In real Javanese (as said, not supported by this converter),
there are fewer clusters consonant-consonant, there probably
aren't any threefold sequences of consonants, like str in
European languages. For final h, r and ng without a following
vowel, special diacritics exist, so no pangkon is used for
those in Javanese.
To overcome this difficulty, pangkon is only used optionally
(--pangkon or -p). The default is not to use it, interpreting
the lack of a dependent vowel sign as indeed a missing vowel.
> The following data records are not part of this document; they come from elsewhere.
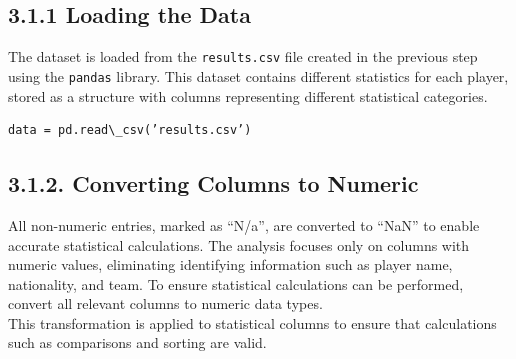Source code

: \documentclass[a4paper,12pt]{article}
\begin{document}
\subsection*{\textbf{3.1.1 Loading the Data}}
\vspace{-10pt}
The dataset is loaded from the \texttt{results.csv} file created in the previous step using the \texttt{pandas} library. This dataset contains different statistics for each player, stored as a structure with columns representing different statistical categories.

\begin{mdframed}
\begin{verbatim}
data = pd.read\_csv(’results.csv’)
\end{verbatim}
\end{mdframed}

\subsection*{\textbf{3.1.2. Converting Columns to Numeric}}
All non-numeric entries, marked as “N/a”, are converted to “NaN” to enable accurate statistical calculations. The analysis focuses only on columns with numeric values, eliminating identifying information such as player name, nationality, and team. To ensure statistical calculations can be performed, convert all relevant columns to numeric data types.\\
This transformation is applied to statistical columns to ensure that calculations such as comparisons and sorting are valid.
\end{document}

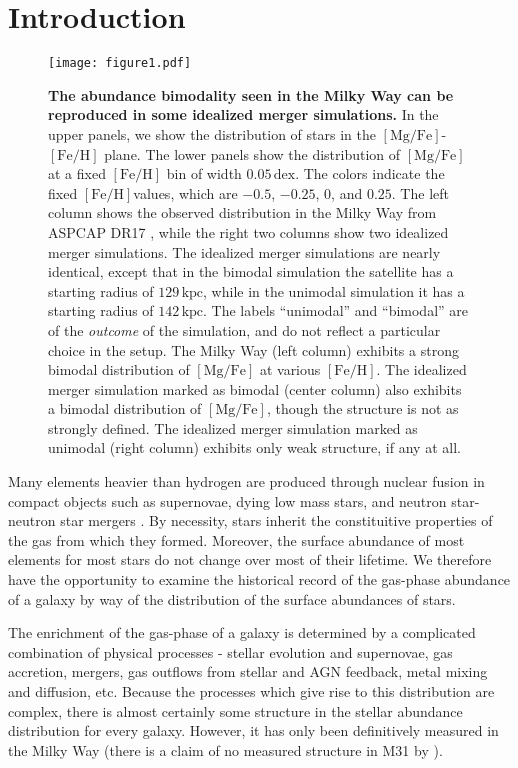 \documentclass[linenumbers, twocolumn]{aastex631}
\newcommand{\kpc}{\ensuremath{\textrm{kpc}}}
\newcommand{\FeH}{\ensuremath{[\textrm{Fe}/\textrm{H}]}}
\newcommand{\MgFe}{\ensuremath{[\textrm{Mg}/\textrm{Fe}]}}
\newcommand{\dex}{\ensuremath{\textrm{dex}}}
\begin{document}
\section{Introduction} \label{sec:intro}
\begin{figure*}
  \centering
  \texttt{[image: figure1.pdf]}
  \caption{\textbf{The abundance bimodality seen in the Milky Way can be reproduced in some idealized merger simulations.} In the upper panels, we show the distribution of stars in the \MgFe{}-\FeH{} plane. The lower panels show the distribution of \MgFe{} at a fixed \FeH{} bin of width $0.05\,\dex$. The colors indicate the fixed \FeH values, which are $-0.5$, $-0.25$, $0$, and $0.25$. The left column shows the observed distribution in the Milky Way from ASPCAP DR17 \citep[][J.A.~Holtzman et al., in preparation]{2016AJ....151..144G}, while the right two columns show two idealized merger simulations. The idealized merger simulations are nearly identical, except that in the bimodal simulation the satellite has a starting radius of $129\,\kpc$, while in the unimodal simulation it has a starting radius of $142\,\kpc$. The labels ``unimodal'' and ``bimodal'' are of the \textit{outcome} of the simulation, and do not reflect a particular choice in the setup. The Milky Way (left column) exhibits a strong bimodal distribution of \MgFe{} at various \FeH{}. The idealized merger simulation marked as bimodal (center column) also exhibits a bimodal distribution of \MgFe{}, though the structure is not as strongly defined. The idealized merger simulation marked as unimodal (right column) exhibits only weak structure, if any at all.}
  \label{fig:fig1}
\end{figure*}

Many elements heavier than hydrogen are produced through nuclear fusion in compact objects such as supernovae, dying low mass stars, and neutron star-neutron star mergers \citep[e.g.][]{2023A&ARv..31....1A}. By necessity, stars inherit the constituitive properties of the gas from which they formed. Moreover, the surface abundance of most elements for most stars do not change over most of their lifetime. We therefore have the opportunity to examine the historical record of the gas-phase abundance of a galaxy by way of the distribution of the surface abundances of stars.

The enrichment of the gas-phase of a galaxy is determined by a complicated combination of physical processes - stellar evolution and supernovae, gas accretion, mergers, gas outflows from stellar and AGN feedback, metal mixing and diffusion, etc. Because the processes which give rise to this distribution are complex, there is almost certainly some structure in the stellar abundance distribution for every galaxy. However, it has only been definitively measured in the Milky Way (there is a claim of no measured structure in M31 by \citet{2024IAUS..377..115N}).
\end{document}
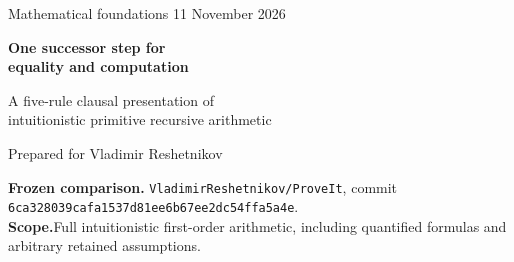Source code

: \documentclass[11pt,letterpaper]{article}
\theoremstyle{definition}
\newcommand{\StepBytes}{2950}
\newcommand{\StepTokens}{829}
\newcommand{\StepAST}{902}
\newcommand{\ControlBytes}{3048}
\newcommand{\ControlTokens}{860}
\newcommand{\ControlAST}{949}
\begin{document}
\begin{titlepage}
\vspace*{1.0cm}
{\large Mathematical foundations \hfill 11 November 2026\par}
\vspace{1.2cm}
{\LARGE\bfseries One successor step for\\[4pt]
equality and computation\par}
\vspace{0.6cm}
{\Large A five-rule clausal presentation of\\
intuitionistic primitive recursive arithmetic\par}
\vspace{0.9cm}
{\large Prepared for Vladimir Reshetnikov\par}
\vspace{1.0cm}
\begin{abstract}
We give a simpler arithmetic inference interface for the current
\texttt{ConciseIPRA} proposal. On its already available zero-normal
iterator syntax, reflexivity and one uniform successor-evaluation rule
derive both computation and arbitrary equational transport. The three
syntactic alternatives of the current computational-equality rule are
replaced by one. The key is an explicit two-step derivation of equality
composition using a one-step identity iterator.

Together with the existing clausal logical interface, the complete
presentation has five primitive rule schemes: Use, Refl, Step, DE, and
DI. Its formulas are only equations and one two-variable binder.
We prove exact consequence equivalence with the native kernel and
therefore whole-domain bi-interpretability and equiconsistency with
full first-order iPRA. Both numerical composites have the identity
graph \(x=y\).

The fully validated standalone Python checker measures
\StepBytes\ normalized bytes, \StepTokens\ significant tokens, and
\StepAST\ AST nodes. A matched zero-normal computation/transport
control measures \ControlBytes, \ControlTokens, and \ControlAST,
respectively. The comparison counts normalization, syntax validation,
scope handling, clause storage, and the command-line interface.
The contribution is a local mathematical and implementation reduction;
no absolute minimum is asserted. The new equivalence is a written
proof supported by executable proof translations and boundary tests,
not a new Lean or Rocq verification.
\end{abstract}
\vfill
\textbf{Frozen comparison.}\quad
\texttt{VladimirReshetnikov/ProveIt}, commit\\
\texttt{6ca328039cafa1537d81ee6b67ee2dc54ffa5a4e}.\\
\textbf{Scope.}\quad Full intuitionistic first-order arithmetic,
including quantified formulas and arbitrary retained assumptions.
\end{titlepage}
\tableofcontents
\clearpage
\end{document}
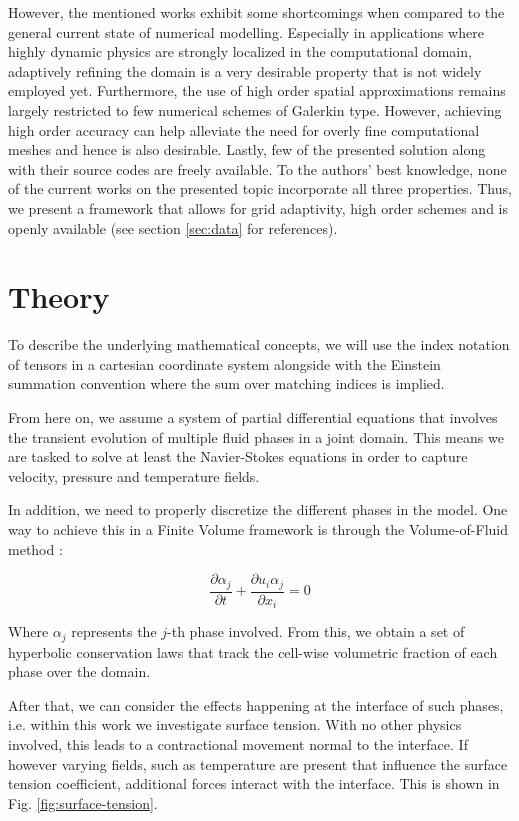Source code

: \documentclass[conference,final,a4paper]{IEEEtran}
\begin{document}
However, the mentioned works exhibit some shortcomings when compared to the general current state of numerical modelling. Especially in applications where highly dynamic physics are strongly localized in the computational domain, adaptively refining the domain is a very desirable property that is not widely employed yet. Furthermore, the use of high order spatial approximations remains largely restricted to few numerical schemes of Galerkin type. However, achieving high order accuracy can help alleviate the need for overly fine computational meshes and hence is also desirable. Lastly, few of the presented solution along with their source codes are freely available. To the authors' best knowledge, none of the current works on the presented topic incorporate all three properties. Thus, we present a framework that allows for grid adaptivity, high order schemes and is openly available (see section \ref{sec:data} for references).

\section{Theory}

To describe the underlying mathematical concepts, we will use the index notation of tensors in a cartesian coordinate system alongside with the Einstein summation convention where the sum over matching indices is implied.

From here on, we assume a system of partial differential equations that involves the transient evolution of multiple fluid phases in a joint domain. This means we are tasked to solve at least the Navier-Stokes equations in order to capture velocity, pressure and temperature fields.

In addition, we need to properly discretize the different phases in the model. One way to achieve this in a Finite Volume framework is through the Volume-of-Fluid method \cite{hirtVolumeFluidVOF1981}:

\begin{equation}
  \frac{\partial \alpha_{j}}{\partial t} + \frac{\partial u_{i} \alpha_{j}}{\partial x_{i}} = 0
\end{equation}

Where $\alpha_{j}$ represents the $j$-th phase involved. From this, we obtain a set of hyperbolic conservation laws that track the cell-wise volumetric fraction of each phase over the domain.

After that, we can consider the effects happening at the interface of such phases, i.e. within this work we investigate surface tension. With no other physics involved, this leads to a contractional movement normal to the interface. If however varying fields, such as temperature are present that influence the surface tension coefficient, additional forces interact with the interface. This is shown in Fig. \ref{fig:surface-tension}.
\end{document}
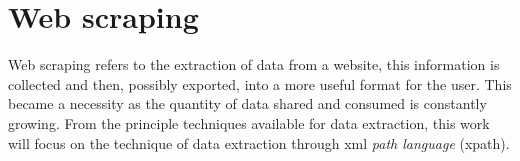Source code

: 






\section{Web scraping}
\label{s:web_scraping}

Web scraping refers to the extraction of data from a website, this information is collected and then, possibly exported, into a more useful format for the user. This became a necessity as the quantity of data shared and consumed is constantly growing. From the principle techniques available for data extraction, this work will focus on the technique of data extraction through \acrlong{xml} \textit{path language} (\acrshort{xpath}).

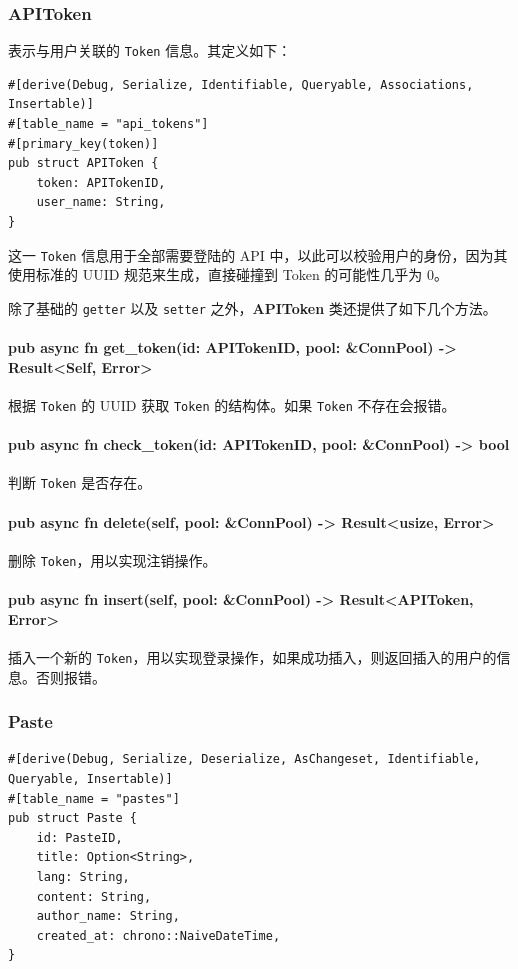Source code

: \documentclass[ichigo,normal,cn]{elegantnote}
\newcommand{\code}[1]{\colorbox{light-gray}{\texttt{#1}}}
\begin{document}
\subsubsection{APIToken}
表示与用户关联的 \code{Token} 信息。其定义如下：
\begin{lstlisting}
#[derive(Debug, Serialize, Identifiable, Queryable, Associations, Insertable)]
#[table_name = "api_tokens"]
#[primary_key(token)]
pub struct APIToken {
    token: APITokenID,
    user_name: String,
}
\end{lstlisting}
这一 \code{Token} 信息用于全部需要登陆的 API 中，以此可以校验用户的身份，因为其使用标准的 UUID 规范来生成，直接碰撞到 Token 的可能性几乎为 0。

除了基础的 \code{getter} 以及 \code{setter} 之外，\textbf{APIToken} 类还提供了如下几个方法。

\paragraph{pub async fn get\_token(id: APITokenID, pool: \&ConnPool) -> Result<Self, Error>}
根据  \code{Token} 的 UUID 获取  \code{Token} 的结构体。如果  \code{Token} 不存在会报错。

\paragraph{pub async fn check\_token(id: APITokenID, pool: \&ConnPool) -> bool}
判断 \code{Token} 是否存在。

\paragraph{pub async fn delete(self, pool: \&ConnPool) -> Result<usize, Error>}
删除 \code{Token}，用以实现注销操作。

\paragraph{pub async fn insert(self, pool: \&ConnPool) -> Result<APIToken, Error>}
插入一个新的 \code{Token}，用以实现登录操作，如果成功插入，则返回插入的用户的信息。否则报错。

\subsubsection{Paste}

\begin{lstlisting}
#[derive(Debug, Serialize, Deserialize, AsChangeset, Identifiable, Queryable, Insertable)]
#[table_name = "pastes"]
pub struct Paste {
    id: PasteID,
    title: Option<String>,
    lang: String,
    content: String,
    author_name: String,
    created_at: chrono::NaiveDateTime,
}
\end{lstlisting}
\end{document}
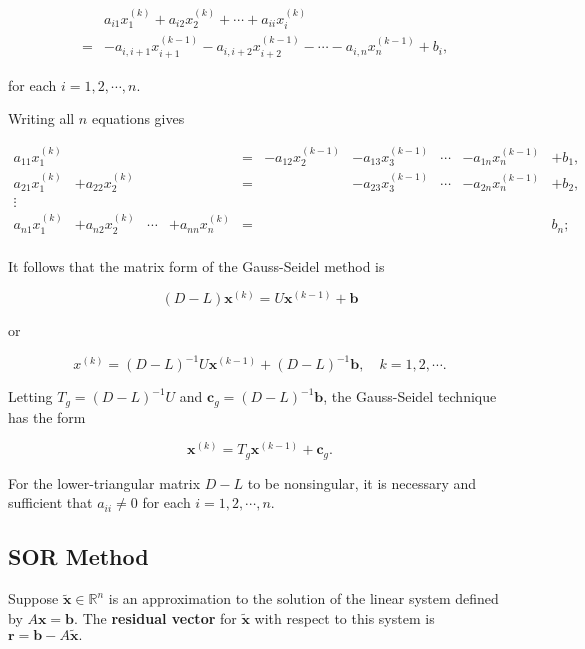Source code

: \documentclass[preprint,12pt]{elsarticle}
\begin{document}
\begin{eqnarray*}
&&a_{i1}x_1^{(k)}+a_{i2}x_2^{(k)}+\cdots+a_{ii}x_i^{(k)}\\
&=&-a_{i,i+1}x_{i+1}^{(k-1)}-a_{i,i+2}x_{i+2}^{(k-1)}-\cdots-a_{i,n}x_n^{(k-1)}+b_i,
\end{eqnarray*}

for each $i = 1, 2,\cdots, n$.

Writing all $n$ equations gives

$$
  \begin{array}{cccccccccc}
    a_{11}x_1^{(k)} &                  &           &                  & = & -a_{12}x_2^{(k-1)} & -a_{13}x_3^{(k-1)} &\cdots & -a_{1n}x_n^{(k-1)} & +b_1, \\[5pt]
    a_{21}x_1^{(k)} & +a_{22}x_2^{(k)} &           &                  & = &                    & -a_{23}x_3^{(k-1)} &\cdots & -a_{2n}x_n^{(k-1)} & +b_2 ,\\
    \vdots          &                  &           &                  &   &                    &                    &          &                     & \\
    a_{n1}x_1^{(k)} & +a_{n2}x_2^{(k)} &  \cdots   & +a_{nn}x_n^{(k)} & = &                    &                    &          &                     & b_n;\\
  \end{array}
$$

It follows that the matrix form of the Gauss-Seidel method is

\[
(D-L)\mathbf{x}^{(k)}=U\mathbf{x}^{(k-1)}+\mathbf{b}
\]

or

\[
x^{(k)}=(D-L)^{-1}U\mathbf{x}^{(k-1)}+(D-L)^{-1}\mathbf{b},
\quad k=1,2,\cdots.
\]

Letting $T_g = (D - L)^{-1} U$ and $\mathbf{c}_g = (D - L)^{-1}\mathbf{b}$, the Gauss-Seidel technique has the form

\[
\mathbf{x}^{(k)}=T_g\mathbf{x}^{(k-1)}+\mathbf{c}_g.
\]

For the lower-triangular matrix $D - L$ to be nonsingular, it is necessary and sufficient that $a_{ii}\ne 0$ for each $i = 1, 2,\cdots, n$.

\subsection{SOR Method}
\label{SS:2.3}

Suppose $\mathbf{\tilde{x}} \in \mathbb{R}^n$ is an approximation to the solution of the linear system defined by $A\mathbf{x} = \mathbf{b}.$ The \textbf{residual vector} for $\mathbf{\tilde{x}}$ with respect to this system is $\mathbf{r} = \mathbf{b} - A\mathbf{\tilde{x}}.$
\end{document}
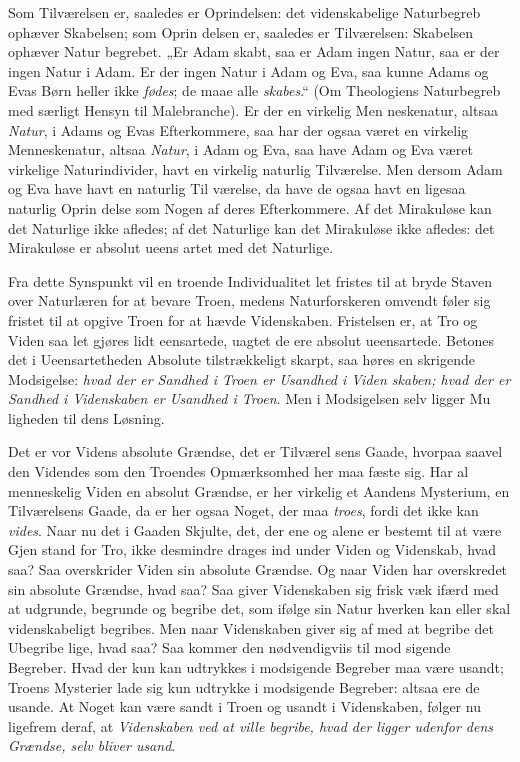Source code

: \documentclass[12pt]{book}
\newcommand{\opage}[1]{\marginnote{\footnotesize\textit{[#1]}}}
\begin{document}
Som Tilværelsen er, saaledes er Oprindelsen: det
videnskabelige Naturbegreb ophæver Skabelsen; som Oprin\-%
delsen er, saaledes er Tilværelsen: Skabelsen ophæver Natur\-%
begrebet. „Er Adam skabt, saa er Adam ingen Natur, saa
er der ingen Natur i Adam. Er der ingen Natur i Adam
og Eva, saa kunne Adams og Evas Børn heller ikke \emph{fødes};
de maae alle \emph{skabes}.“ (Om Theologiens Naturbegreb med
særligt Hensyn til Malebranche). Er der en virkelig Men\-%
neskenatur, altsaa \emph{Natur}, i Adams og Evas Efterkommere,
saa har der ogsaa været en virkelig Menneskenatur, altsaa
\emph{Natur}, i Adam og Eva, saa have Adam og Eva været
virkelige Naturindivider, havt en virkelig naturlig Tilværelse.
Men dersom Adam og Eva have havt en naturlig Til\-%
værelse, da have de ogsaa havt en ligesaa naturlig Oprin\-%
delse som Nogen af deres Efterkommere. Af det Mirakuløse
kan det Naturlige ikke afledes; af det Naturlige kan det
Mirakuløse ikke afledes: det Mirakuløse er absolut ueens\-%
artet med det Naturlige.

Fra dette Synspunkt vil en troende Individualitet let
fristes til at bryde Staven over Naturlæren for at bevare
Troen, medens Naturforskeren omvendt føler sig fristet til
at opgive Troen for at hævde Videnskaben. Fristelsen er, at
Tro og Viden saa let gjøres lidt eensartede, uagtet de ere
absolut ueensartede. Betones det i Ueensartetheden Absolute
tilstrækkeligt skarpt, saa høres en skrigende Modsigelse: \emph{hvad
der er Sandhed i Troen er Usandhed i Viden\-%
skaben; hvad der er Sandhed i Videnskaben er
Usandhed i Troen}. Men i Modsigelsen selv ligger Mu\-%
ligheden til dens Løsning.

Det er vor Videns absolute Grændse, det er Tilværel\-%
\opage{32}\setcounter{footnote}{0}%
sens Gaade, hvorpaa saavel den Videndes som den Troendes
Opmærksomhed her maa fæste sig. Har al menneskelig Viden
en absolut Grændse, er her virkelig et Aandens Mysterium,
en Tilværelsens Gaade, da er her ogsaa Noget, der maa
\emph{troes}, fordi det ikke kan \emph{vides}. Naar nu det i Gaaden
Skjulte, det, der ene og alene er bestemt til at være Gjen\-%
stand for Tro, ikke desmindre drages ind under Viden og
Videnskab, hvad saa? Saa overskrider Viden sin absolute
Grændse. Og naar Viden har overskredet sin absolute
Grændse, hvad saa? Saa giver Videnskaben sig frisk væk
ifærd med at udgrunde, begrunde og begribe det, som ifølge
sin Natur hverken kan eller skal videnskabeligt begribes. Men
naar Videnskaben giver sig af med at begribe det Ubegribe\-%
lige, hvad saa? Saa kommer den nødvendigviis til mod\-%
sigende Begreber. Hvad der kun kan udtrykkes i modsigende
Begreber maa være usandt; Troens Mysterier lade sig kun
udtrykke i modsigende Begreber: altsaa ere de usande. At
Noget kan være sandt i Troen og usandt i Videnskaben,
følger nu ligefrem deraf, at \emph{Videnskaben ved at ville
begribe, hvad der ligger udenfor dens Grændse,
selv bliver usand}.
\end{document}
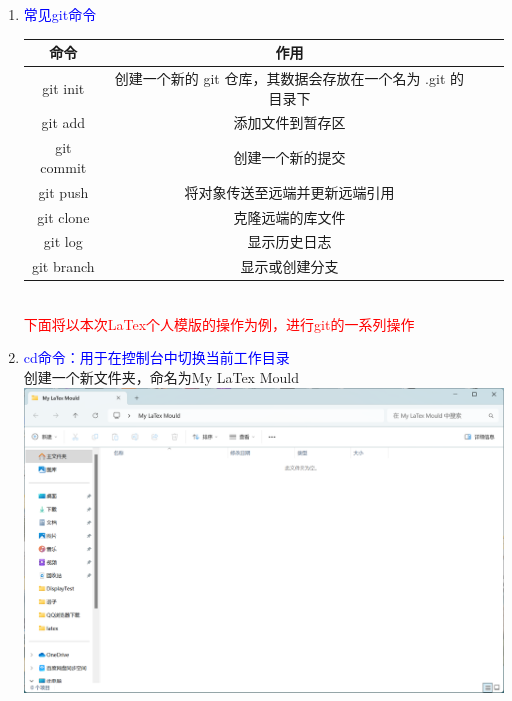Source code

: \documentclass[12pt,a4paper,UTF8]{article}
\begin{document}
\begin{enumerate}
        \item \textcolor{blue}{常见git命令}\\[8pt]
        \begin{tabular}{cccc}
            \toprule
            命令        & 作用 \\
            \midrule
            git init   & 创建一个新的 git 仓库，其数据会存放在一个名为 .git 的目录下 \\
            git add    & 添加文件到暂存区 \\
            git commit & 创建一个新的提交 \\
            git push   & 将对象传送至远端并更新远端引用 \\
            git clone  & 克隆远端的库文件 \\
            git log    & 显示历史日志 \\
            git branch & 显示或创建分支 \\
            \bottomrule
        \end{tabular}\\[8pt]

        \textcolor{red}{下面将以本次LaTex个人模版的操作为例，进行git的一系列操作}
        
        \item \textcolor{blue}{cd命令：用于在控制台中切换当前工作目录}\\
        创建一个新文件夹，命名为My LaTex Mould\\
        \includegraphics[scale=0.25]{pictures/git/14.png}\\


\end{enumerate}
\end{document}
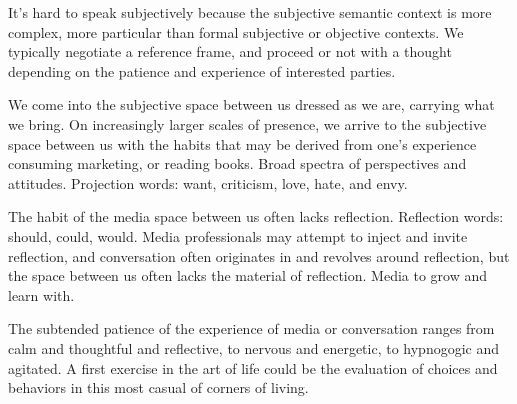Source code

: 

It's hard to speak subjectively because the subjective semantic
context is more complex, more particular than formal subjective or
objective contexts.  We typically negotiate a reference frame, and
proceed or not with a thought depending on the patience and experience
of interested parties.

We come into the subjective space between us dressed as we are,
carrying what we bring.  On increasingly larger scales of presence, we
arrive to the subjective space between us with the habits that may be
derived from one's experience consuming marketing, or reading books.
Broad spectra of perspectives and attitudes.  Projection words: want,
criticism, love, hate, and envy. 

The habit of the media space between us often lacks reflection.
Reflection words: should, could, would.  Media professionals may
attempt to inject and invite reflection, and conversation often
originates in and revolves around reflection, but the space between us
often lacks the material of reflection.  Media to grow and learn with.

The subtended patience of the experience of media or conversation
ranges from calm and thoughtful and reflective, to nervous and
energetic, to hypnogogic and agitated.  A first exercise in the art of
life could be the evaluation of choices and behaviors in this most
casual of corners of living.

\bye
That means the letter a after a consonant must now be implicitly
written. For that I use code b4 for long a. This is similar to
what I did earlier in ina-Deva.c . Of course, this defies the
logic of Brahmic scripts, but results in more beautiful converted
text. And that's why I built this converter in the first place:
to enjoy the beauty of the Javanese script.
Yet another reason why the use of pangkon causes problems, is
that I use spaces between words. After a word that ends in a
consonant, and before the space (or comma, stop, etc.) that
follows, I have to insert a pangkon to indicate there is now vowel
'a'. This pangkon will be displayed as a separate sign. In real
Javanese, that happens only at the end of a sentence, because
real Javanese in Javanese script uses no spaces between the words.
(Javanese in Latin script does use them.)
Quote from
https://en.wikipedia.org/wiki/Javanese_script#Characteristics
"Text is written from left to right and without word boundaries
(Scriptio continua)."
https://en.wikipedia.org/wiki/Scriptio_continua, more specifically
https://en.wikipedia.org/wiki/Scriptio_continua#Javanese_script .
Compare:
https://en.wikipedia.org/wiki/Javanese_script#Font
Is that the same, and the same in all fonts?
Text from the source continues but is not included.